ACL reconstruction surgery leads to £85,000 compensation for injured client


We have settled a claim against Imperial College Healthcare NHS Trust for negligence by an orthopaedic surgeon at St Mary’s Hospital in London. The claim concerned our client’s anterior cruciate ligament (ACL) reconstruction. The ACL is important for stability in the knee.

Our client had injured his right knee playing football some five years before he underwent the reconstruction surgery. In that accident, soft tissue known as the meniscus in his right knee was torn. This was confirmed by an MRI scan and he underwent keyhole surgery to repair this, after which he had a full range of movement in his right knee, but suffered with pain and occasional instability. Over the next few years, he worked hard on physiotherapy exercises to manage his pain and instability, but this deteriorated over time. Eventually, he had an MRI that confirmed he had by then suffered a complete tear of his ACL. He was advised to undergo ACL reconstruction.

ACL reconstruction involves drilling tunnels, one through the femur (the thigh bone) and one through the tibia (one of two bones in the lower leg). A graft is then taken from the hamstring and threaded through these two tunnels and fixed in position, to recreate the function of the ACL.

It is extremely important that the position of the tunnels is accurate for the hamstring graft to recreate the precise biomechanical effect of the patient’s ACL.

After the operation, our client was advised he needed physiotherapy and exercise, to build muscle strength, but he felt his knee was unstable. He persisted with physiotherapy, but was still concerned about his knee. He returned to his consultant, who told him that he needed to allow time to recover and should meanwhile try to build up muscle strength. Our client diligently continued with physiotherapy, adding in light exercise, but still experienced pain on twisting his knee, which occasionally gave way. His consultant advised that there was no problem with the reconstruction and he just needed to continue exercising.

Despite continuing with exercise over many months, our client felt no improvement in his pain or stability and a private physiotherapist eventually suggested he should have an MRI and seek a second opinion. The MRI and clinical consultation that followed confirmed to our client that the ACL reconstruction had not been correctly positioned. The new consultant found that the tibial tunnel had been drilled in a position that was too far back and could not provide the support our client needed. He advised that revision surgery was required.

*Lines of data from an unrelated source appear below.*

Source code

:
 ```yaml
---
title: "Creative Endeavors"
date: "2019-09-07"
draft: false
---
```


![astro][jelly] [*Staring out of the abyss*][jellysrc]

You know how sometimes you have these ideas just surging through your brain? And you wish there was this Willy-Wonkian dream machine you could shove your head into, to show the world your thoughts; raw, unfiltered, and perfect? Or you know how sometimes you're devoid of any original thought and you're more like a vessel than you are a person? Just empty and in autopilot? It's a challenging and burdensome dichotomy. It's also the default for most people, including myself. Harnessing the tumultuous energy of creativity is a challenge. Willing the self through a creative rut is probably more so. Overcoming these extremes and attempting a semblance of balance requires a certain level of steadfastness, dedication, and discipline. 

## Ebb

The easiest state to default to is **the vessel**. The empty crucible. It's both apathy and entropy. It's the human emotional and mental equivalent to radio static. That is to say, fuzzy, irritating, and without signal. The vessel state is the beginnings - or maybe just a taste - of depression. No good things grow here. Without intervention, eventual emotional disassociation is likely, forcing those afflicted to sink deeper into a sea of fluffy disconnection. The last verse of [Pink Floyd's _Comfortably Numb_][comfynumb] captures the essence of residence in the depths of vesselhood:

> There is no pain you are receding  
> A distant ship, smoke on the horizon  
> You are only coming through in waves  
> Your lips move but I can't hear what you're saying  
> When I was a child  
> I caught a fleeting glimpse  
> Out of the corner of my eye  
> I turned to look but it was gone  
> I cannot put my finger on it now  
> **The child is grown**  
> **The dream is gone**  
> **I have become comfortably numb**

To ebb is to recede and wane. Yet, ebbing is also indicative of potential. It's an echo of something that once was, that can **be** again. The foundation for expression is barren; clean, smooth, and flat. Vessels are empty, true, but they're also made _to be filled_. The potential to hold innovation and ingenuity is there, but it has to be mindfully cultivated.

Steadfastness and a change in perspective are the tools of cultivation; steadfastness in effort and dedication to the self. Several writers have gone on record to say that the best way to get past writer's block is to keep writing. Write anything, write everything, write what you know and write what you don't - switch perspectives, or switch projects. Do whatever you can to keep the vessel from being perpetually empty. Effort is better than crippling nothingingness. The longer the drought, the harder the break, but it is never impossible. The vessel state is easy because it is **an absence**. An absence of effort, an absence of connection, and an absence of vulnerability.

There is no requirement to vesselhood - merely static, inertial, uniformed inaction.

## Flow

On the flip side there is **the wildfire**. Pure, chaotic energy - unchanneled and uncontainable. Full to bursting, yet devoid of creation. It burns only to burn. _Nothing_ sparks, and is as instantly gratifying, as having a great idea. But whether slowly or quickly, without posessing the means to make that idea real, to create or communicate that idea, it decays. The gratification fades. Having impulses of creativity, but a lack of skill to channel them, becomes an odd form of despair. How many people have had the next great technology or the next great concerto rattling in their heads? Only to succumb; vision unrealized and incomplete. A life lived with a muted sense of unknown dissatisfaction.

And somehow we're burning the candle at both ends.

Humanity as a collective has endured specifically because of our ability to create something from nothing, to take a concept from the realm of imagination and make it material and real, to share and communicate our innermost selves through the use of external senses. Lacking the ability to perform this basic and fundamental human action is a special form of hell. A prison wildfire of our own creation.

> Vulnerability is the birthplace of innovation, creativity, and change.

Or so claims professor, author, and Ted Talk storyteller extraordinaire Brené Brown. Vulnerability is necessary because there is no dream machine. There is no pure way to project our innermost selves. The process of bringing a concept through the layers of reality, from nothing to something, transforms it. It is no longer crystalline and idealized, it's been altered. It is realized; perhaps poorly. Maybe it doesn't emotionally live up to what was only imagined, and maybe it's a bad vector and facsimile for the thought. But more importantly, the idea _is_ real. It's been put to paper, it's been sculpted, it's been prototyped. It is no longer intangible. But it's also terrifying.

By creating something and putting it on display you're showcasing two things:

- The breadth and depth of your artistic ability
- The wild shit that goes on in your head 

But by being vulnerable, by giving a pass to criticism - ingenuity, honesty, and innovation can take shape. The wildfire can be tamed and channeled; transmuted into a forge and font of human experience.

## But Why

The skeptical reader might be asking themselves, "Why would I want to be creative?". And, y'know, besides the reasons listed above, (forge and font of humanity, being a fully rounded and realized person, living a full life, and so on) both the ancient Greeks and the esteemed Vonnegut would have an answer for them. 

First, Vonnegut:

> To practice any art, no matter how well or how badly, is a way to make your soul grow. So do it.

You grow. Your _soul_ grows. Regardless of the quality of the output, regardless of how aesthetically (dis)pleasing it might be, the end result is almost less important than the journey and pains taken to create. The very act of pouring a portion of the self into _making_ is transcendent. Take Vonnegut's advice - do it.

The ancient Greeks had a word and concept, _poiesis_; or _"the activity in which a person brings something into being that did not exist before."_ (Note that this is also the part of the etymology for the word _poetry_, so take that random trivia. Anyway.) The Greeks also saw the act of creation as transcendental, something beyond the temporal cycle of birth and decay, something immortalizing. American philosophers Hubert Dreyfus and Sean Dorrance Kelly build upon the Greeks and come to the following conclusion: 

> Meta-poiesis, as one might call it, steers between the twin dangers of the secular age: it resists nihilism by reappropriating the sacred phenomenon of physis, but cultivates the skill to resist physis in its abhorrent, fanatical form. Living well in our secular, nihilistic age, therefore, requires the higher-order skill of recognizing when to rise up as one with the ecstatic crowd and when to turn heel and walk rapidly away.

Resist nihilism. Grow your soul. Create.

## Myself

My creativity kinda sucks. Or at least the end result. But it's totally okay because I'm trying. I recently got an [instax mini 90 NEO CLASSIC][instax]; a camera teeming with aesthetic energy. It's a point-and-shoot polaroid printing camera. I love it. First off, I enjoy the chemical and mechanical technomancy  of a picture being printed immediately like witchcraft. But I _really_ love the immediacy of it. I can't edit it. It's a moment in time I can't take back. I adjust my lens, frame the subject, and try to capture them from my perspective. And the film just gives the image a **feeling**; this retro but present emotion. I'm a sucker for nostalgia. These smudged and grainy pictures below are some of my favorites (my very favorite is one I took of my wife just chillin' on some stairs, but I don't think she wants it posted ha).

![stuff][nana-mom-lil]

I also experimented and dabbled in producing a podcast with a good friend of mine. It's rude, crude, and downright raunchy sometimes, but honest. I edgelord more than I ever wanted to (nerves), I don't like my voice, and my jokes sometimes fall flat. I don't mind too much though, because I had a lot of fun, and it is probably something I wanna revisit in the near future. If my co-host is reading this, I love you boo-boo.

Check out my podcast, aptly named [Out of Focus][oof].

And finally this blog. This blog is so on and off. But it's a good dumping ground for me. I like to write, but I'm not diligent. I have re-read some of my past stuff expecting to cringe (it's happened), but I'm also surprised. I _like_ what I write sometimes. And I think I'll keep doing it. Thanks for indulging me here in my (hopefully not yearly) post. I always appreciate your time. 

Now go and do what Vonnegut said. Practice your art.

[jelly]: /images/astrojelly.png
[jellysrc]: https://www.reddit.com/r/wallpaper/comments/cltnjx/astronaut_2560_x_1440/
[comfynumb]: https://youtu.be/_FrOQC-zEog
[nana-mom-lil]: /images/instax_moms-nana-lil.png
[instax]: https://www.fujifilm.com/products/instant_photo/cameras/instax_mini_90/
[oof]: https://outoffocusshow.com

Given our client’s experience of the earlier surgery, he was concerned to take further advice as to whether revision surgery was really necessary. Two more consultants independently agreed that the tibial tunnel was wrongly positioned and needed revising. Our client was referred to another surgeon for the revision to be performed. This was done as a two-stage procedure. During the first operation, the hamstring graft was removed and the existing tibial tunnel filled with bone graft to seal the hole. The surgeon confirmed the tunnel was positioned very far back.

It took nine months for our client to heal after the first stage before he could proceed to the second stage of surgery, to drill a new tibial tunnel and re-do the ligament graft. Unfortunately, following this operation, our client developed a severe infection at the graft site. He had to have the graft removed and repeated once the infection had settled. That further attempt to reconstruct his ACL ligament also ended in infection and further surgical options were therefore abandoned. Instead, our client was advised he will need to continue for life with exercises to maintain the strength of his quadriceps muscles to control his right knee in the absence of the ACL and will suffer long-term pain and reduced function.

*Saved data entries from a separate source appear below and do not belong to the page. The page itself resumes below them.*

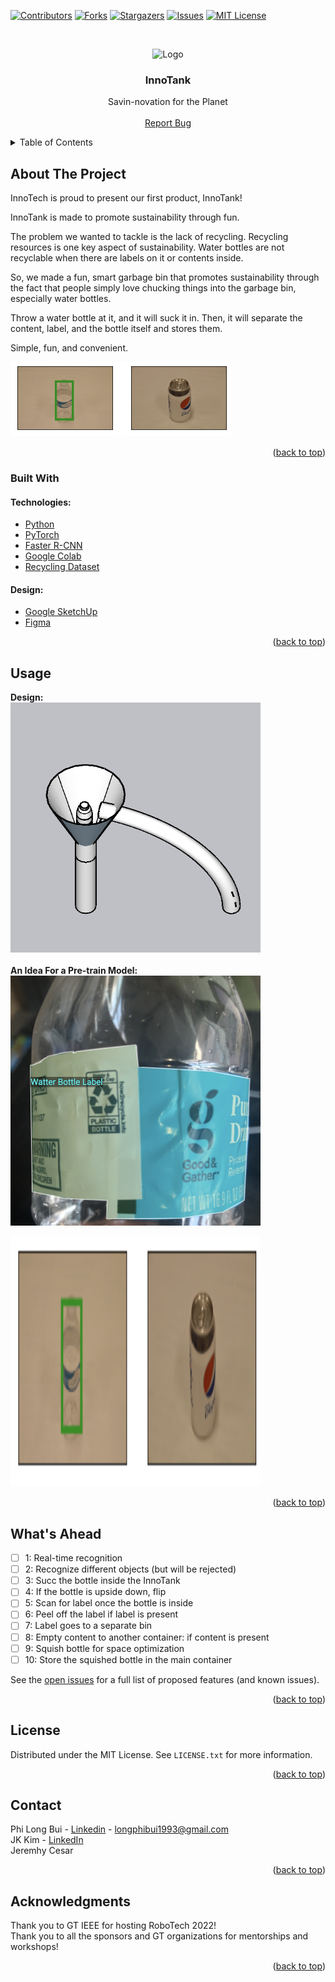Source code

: <div id="top"></div>

<!-- PROJECT SHIELDS -->
<!--
*** I'm using markdown "reference style" links for readability.
*** Reference links are enclosed in brackets [ ] instead of parentheses ( ).
*** See the bottom of this document for the declaration of the reference variables
*** for contributors-url, forks-url, etc. This is an optional, concise syntax you may use.
*** https://www.markdownguide.org/basic-syntax/#reference-style-links
-->

[![Contributors][contributors-shield]][contributors-url]
[![Forks][forks-shield]][forks-url]
[![Stargazers][stars-shield]][stars-url]
[![Issues][issues-shield]][issues-url]
[![MIT License][license-shield]][license-url]
<!-- [![LinkedIn][linkedin-shield]][linkedin-url] -->

<!-- PROJECT LOGO -->
<br />
<div align="center">
  <p>
    <img src="readme_img/logo.png" alt="Logo" width="337" height="331">
 </p>

<h3 align="center">InnoTank</h3>

  <p align="center">
    Savin-novation for the Planet
    <!--<br />
    <a href="https://github.com/github_username/repo_name"><strong>Explore the docs »</strong></a>-->
    <br />
    <br />
<!--     <a href="https://drive.google.com/uc?export=download&id=1rY_OOOybkd8zDA7SwHek3I6_Cy2AyheE">Download Demo</a>
    · -->
    <a href="https://github.com/ROBOTECH2022-Software-Track/InnoTank/issues">Report Bug</a>
    <!--·
    <a href="https://github.com/github_username/repo_name/issues">Request Feature</a>
    -->
  </p>
</div>

<!-- TABLE OF CONTENTS -->
<details>
  <summary>Table of Contents</summary>
  <ol>
    <li>
      <a href="#about-the-project">About The Project</a>
      <ul>
        <li><a href="#built-with">Built With</a></li>
      </ul>
    </li>
<!--     <li>
      <a href="#getting-started">Getting Started</a>
      <ul>
        <li><a href="#prerequisites">Prerequisites</a></li>
        <li><a href="#installation">Installation</a></li>
      </ul>
    </li> -->
    <li><a href="#usage">Usage</a></li>
    <li><a href="#roadmap">Roadmap</a></li>
    <!--<li><a href="#contributing">Contributing</a></li>-->
    <li><a href="#license">License</a></li>
    <li><a href="#contact">Contact</a></li>
    <li><a href="#acknowledgments">Acknowledgments</a></li>
  </ol>
</details>

<!-- ABOUT THE PROJECT -->

## About The Project

InnoTech is proud to present our first product, InnoTank!

InnoTank is made to promote sustainability through fun.

The problem we wanted to tackle is the lack of recycling.
Recycling resources is one key aspect of sustainability.
Water bottles are not recyclable when there are labels on it or contents inside.

So, we made a fun, smart garbage bin that promotes sustainability through the fact that
people simply love chucking things into the garbage bin, especially water bottles.

Throw a water bottle at it, and it will suck it in.
Then, it will separate the content, label, and the bottle itself and stores them.

Simple, fun, and convenient.


[![Product Name Screen Shot][product-screenshot]](img/screenshot.png)

<p align="right">(<a href="#top">back to top</a>)</p>

### Built With

<!--* [Next.js](https://nextjs.org/) -->
#### Technologies:
- [Python](https://www.python.org/)
- [PyTorch](https://pytorch.org/)
- [Faster R-CNN](https://arxiv.org/abs/1506.01497)
- [Google Colab](https://colab.research.google.com/)
- [Recycling Dataset](http://web.cecs.pdx.edu/~singh/rcyc-web/index.html)
#### Design:
- [Google SketchUp](https://www.sketchup.com/?utm_source=google&utm_medium=paid_search&utm_campaign=&gclid=CjwKCAjwi6WSBhA-EiwA6Niok9Q9mxreO3QqAruaAIt4xhhKilbi__Pu8QsZaBJzzv8ungzH1-aBvhoCbCIQAvD_BwE)
- [Figma](https://www.figma.com)

<p align="right">(<a href="#top">back to top</a>)</p>

<!-- GETTING STARTED -->

<!-- ## Getting Started

### Prerequisites

In order to use the bot, you need to have a twitter account, create one [here](https://twitter.com)

### Installation

To create an habit tracking account, simple tag my bot () with "%a" before it. <br />
<img src="img/create.png" alt="Create an account" width="400" height="400"> -->

<!--
1. Get a free API Key at [https://example.com](https://example.com)
2. Clone the repo
   ```sh
   git clone https://github.com/github_username/repo_name.git
   ```
3. Install NPM packages
   ```sh
   npm install
   ```
4. Enter your API in `config.js`
   ```js
   const API_KEY = 'ENTER YOUR API';
   ```

<p align="right">(<a href="#top">back to top</a>)</p>
-->

<!-- USAGE EXAMPLES -->

## Usage
**Design:** 
<br />
<img src="readme_img/design.png" alt="Design" width="400" height="400">
<br/>
<br/>
**An Idea For a Pre-train Model:**
<br/>
<img src="readme_img/pre-train.png" alt="Pretrain" width="400" height="400">

<img src="readme_img/img_detect.png" alt="Create an account" width="400" height="400">

<p align="right">(<a href="#top">back to top</a>)</p>

<!-- ROADMAP -->

## What's Ahead

- [ ] 1: Real-time recognition
- [ ] 2: Recognize different objects (but will be rejected)
- [ ] 3: Succ the bottle inside the InnoTank
- [ ] 4: If the bottle is upside down, flip
- [ ] 5: Scan for label once the bottle is inside
- [ ] 6: Peel off the label if label is present
- [ ] 7: Label goes to a separate bin
- [ ] 8: Empty content to another container: if content is present
- [ ] 9: Squish bottle for space optimization
- [ ] 10: Store the squished bottle in the main container

See the [open issues](https://github.com/ROBOTECH2022-Software-Track/InnoTank/issues) for a full list of proposed features (and known issues).

<p align="right">(<a href="#top">back to top</a>)</p>

<!-- LICENSE -->

## License

Distributed under the MIT License. See `LICENSE.txt` for more information.

<p align="right">(<a href="#top">back to top</a>)</p>

<!-- CONTACT -->

## Contact

Phi Long Bui - [Linkedin](https://www.linkedin.com/in/tonybui2003) - longphibui1993@gmail.com<br />
JK Kim - [LinkedIn](https://www.linkedin.com/in/jkkim2002)<br />
Jeremhy Cesar

<p align="right">(<a href="#top">back to top</a>)</p>

<!-- ACKNOWLEDGMENTS -->

## Acknowledgments

Thank you to GT IEEE for hosting RoboTech 2022!<br />
Thank you to all the sponsors and GT organizations for mentorships and workshops!
<p align="right">(<a href="#top">back to top</a>)</p>

<!-- MARKDOWN LINKS & IMAGES -->
<!-- https://www.markdownguide.org/basic-syntax/#reference-style-links -->

[contributors-shield]: https://img.shields.io/github/contributors/ROBOTECH2022-Software-Track/InnoTank.svg?style=for-the-badge
[contributors-url]: https://github.com/ROBOTECH2022-Software-Track/InnoTank/graphs/contributors
[forks-shield]: https://img.shields.io/github/forks/ROBOTECH2022-Software-Track/InnoTank.svg?style=for-the-badge
[forks-url]: https://github.com/ROBOTECH2022-Software-Track/InnoTank/network/members
[stars-shield]: https://img.shields.io/github/stars/ROBOTECH2022-Software-Track/InnoTank.svg?style=for-the-badge
[stars-url]: https://github.com/ROBOTECH2022-Software-Track/InnoTankstargazers
[issues-shield]: https://img.shields.io/github/issues/ROBOTECH2022-Software-Track/InnoTank.svg?style=for-the-badge
[issues-url]: https://github.com/ROBOTECH2022-Software-Track/InnoTank/issues
[license-shield]: https://img.shields.io/github/license/ROBOTECH2022-Software-Track/InnoTank.svg?style=for-the-badge
[license-url]: https://github.com/ROBOTECH2022-Software-Track/InnoTank/blob/main/LICENSE
[linkedin-shield]: https://img.shields.io/badge/-LinkedIn-blue.svg?style=for-the-badge&logo=linkedin&colorB=555
[linkedin-url]: https://www.linkedin.com/in/tonybui2003
[product-screenshot]: readme_img/img_detect.png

We obtained expert evidence at an early stage, after reviewing our client’s medical notes and records, and then submitted to the hospital a formal letter setting out the allegations of negligence that our expert considered had occurred. Our expert was robust in his opinion that the original tibial tunnel had been drilled in such a poor position as to be negligent. By this time, that tunnel had been filled, but our expert relied on a combination of the historic MRIs and the documented findings of the four eminent surgeons whom our client had consulted for further opinions, particularly the surgeon who performed the revision and had therefore seen the position of the original tunnel that had been drilled.

Notwithstanding the weight of clinical opinions that were clearly noted, the hospital denied that there had been any negligence in our client’s care. We were therefore forced to issue legal proceedings against the hospital to progress the claim, giving rise to increased legal costs, including instructing counsel (a barrister) to advise on the prospects of the claim succeeding. Formal proceedings were served on Imperial College Healthcare NHS Trust and detailed witness evidence obtained from our client and others in relation to his claim. Our expert’s report had to be finalised and he examined our client to assess his condition and  prognosis. In the meantime, we offered to settle the claim.

Following exchange of expert evidence, the hospital eventually agreed to enter into negotiations and accepted settlement of the claim for £85,000 shortly before it was due to serve its own evidence on our client’s condition and prognosis. While the settlement was a good outcome for our client, it could have been achieved at a far earlier stage had the hospital taken a more sensible approach to the evidence in the case, not least given the number of different surgeons whose clinical opinions had been that the tibial tunnel had been drilled wrongly and needed revising. The NHS could have avoided a large proportion of the legal costs that resulted from its handling of the case had it only approached settlement at an earlier stage.